Given records =
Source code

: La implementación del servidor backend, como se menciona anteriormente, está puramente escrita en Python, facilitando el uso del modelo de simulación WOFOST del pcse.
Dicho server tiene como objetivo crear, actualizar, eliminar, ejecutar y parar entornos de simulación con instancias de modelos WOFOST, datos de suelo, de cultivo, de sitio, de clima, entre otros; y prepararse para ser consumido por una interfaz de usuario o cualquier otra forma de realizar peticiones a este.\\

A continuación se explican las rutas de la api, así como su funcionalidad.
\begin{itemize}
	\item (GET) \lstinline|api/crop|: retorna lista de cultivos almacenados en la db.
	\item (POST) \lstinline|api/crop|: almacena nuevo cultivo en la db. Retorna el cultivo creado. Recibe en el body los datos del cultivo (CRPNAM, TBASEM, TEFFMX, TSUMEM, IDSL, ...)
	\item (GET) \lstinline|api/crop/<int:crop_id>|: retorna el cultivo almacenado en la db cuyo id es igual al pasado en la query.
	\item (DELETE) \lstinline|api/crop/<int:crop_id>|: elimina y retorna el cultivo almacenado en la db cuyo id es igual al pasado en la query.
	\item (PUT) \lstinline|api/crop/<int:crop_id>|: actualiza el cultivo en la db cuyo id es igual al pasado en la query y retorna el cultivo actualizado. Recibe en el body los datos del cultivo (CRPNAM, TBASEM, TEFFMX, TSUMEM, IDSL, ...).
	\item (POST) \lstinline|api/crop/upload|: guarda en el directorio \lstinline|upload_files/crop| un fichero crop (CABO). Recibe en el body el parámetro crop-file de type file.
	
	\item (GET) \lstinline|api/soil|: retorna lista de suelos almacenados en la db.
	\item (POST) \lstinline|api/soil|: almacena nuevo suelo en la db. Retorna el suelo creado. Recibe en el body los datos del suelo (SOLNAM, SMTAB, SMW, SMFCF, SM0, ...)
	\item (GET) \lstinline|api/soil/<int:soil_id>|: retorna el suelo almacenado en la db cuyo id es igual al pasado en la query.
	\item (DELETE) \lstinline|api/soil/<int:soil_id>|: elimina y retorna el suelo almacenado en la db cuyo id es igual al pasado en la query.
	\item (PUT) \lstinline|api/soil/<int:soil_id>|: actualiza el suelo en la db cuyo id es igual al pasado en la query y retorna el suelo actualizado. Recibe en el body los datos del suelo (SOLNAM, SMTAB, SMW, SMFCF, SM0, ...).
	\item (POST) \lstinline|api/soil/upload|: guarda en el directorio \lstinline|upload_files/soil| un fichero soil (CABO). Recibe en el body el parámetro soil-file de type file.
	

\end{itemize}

Aim of the task = Go through the entries above and count the lines containing the word "parámetro"; give only that count.

Solution to the problem = 2